[[ EXERCISE MATERIAL open ]]

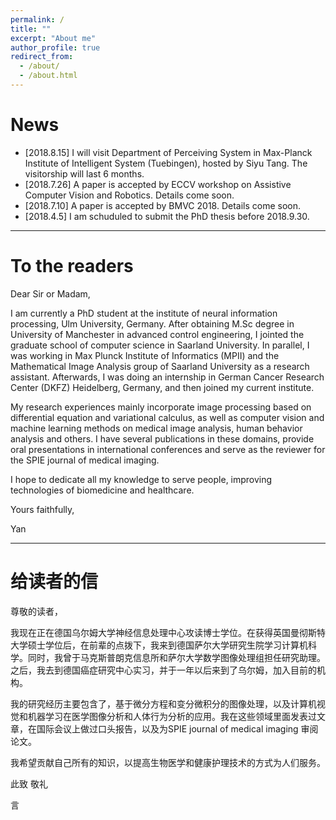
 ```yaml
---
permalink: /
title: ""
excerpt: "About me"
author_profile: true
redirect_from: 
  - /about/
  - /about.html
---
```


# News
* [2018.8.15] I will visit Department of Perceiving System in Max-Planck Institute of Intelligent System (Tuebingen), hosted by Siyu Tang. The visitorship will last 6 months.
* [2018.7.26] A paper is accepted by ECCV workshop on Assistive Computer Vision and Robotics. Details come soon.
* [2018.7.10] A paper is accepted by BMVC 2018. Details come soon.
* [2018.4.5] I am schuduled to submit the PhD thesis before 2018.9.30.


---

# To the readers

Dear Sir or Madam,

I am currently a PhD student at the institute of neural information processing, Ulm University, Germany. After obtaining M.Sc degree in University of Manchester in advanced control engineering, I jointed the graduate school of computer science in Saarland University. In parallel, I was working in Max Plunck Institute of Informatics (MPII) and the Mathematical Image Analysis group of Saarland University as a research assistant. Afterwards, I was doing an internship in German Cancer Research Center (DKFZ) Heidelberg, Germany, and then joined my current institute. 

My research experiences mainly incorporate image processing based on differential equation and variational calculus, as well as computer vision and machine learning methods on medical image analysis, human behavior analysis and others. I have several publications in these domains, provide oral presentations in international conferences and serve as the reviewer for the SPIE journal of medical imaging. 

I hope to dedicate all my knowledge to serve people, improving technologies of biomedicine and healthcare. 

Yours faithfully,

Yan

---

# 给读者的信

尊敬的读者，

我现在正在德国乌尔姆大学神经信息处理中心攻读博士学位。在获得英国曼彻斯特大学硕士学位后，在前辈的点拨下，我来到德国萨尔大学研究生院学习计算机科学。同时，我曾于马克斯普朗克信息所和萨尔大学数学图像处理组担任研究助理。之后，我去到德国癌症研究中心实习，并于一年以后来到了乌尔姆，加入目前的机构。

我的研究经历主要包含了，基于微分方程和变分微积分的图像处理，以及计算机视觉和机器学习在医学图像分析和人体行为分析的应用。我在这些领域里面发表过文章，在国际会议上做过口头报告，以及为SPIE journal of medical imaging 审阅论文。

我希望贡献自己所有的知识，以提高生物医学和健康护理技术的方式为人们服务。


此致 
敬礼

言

[[ EXERCISE MATERIAL closed ]]

EXERCISE BRIEF —
Could you count how many lines in the records contain the word "accepted"? Only the number is needed.

OUTPUT OF THE EXERCISE —
2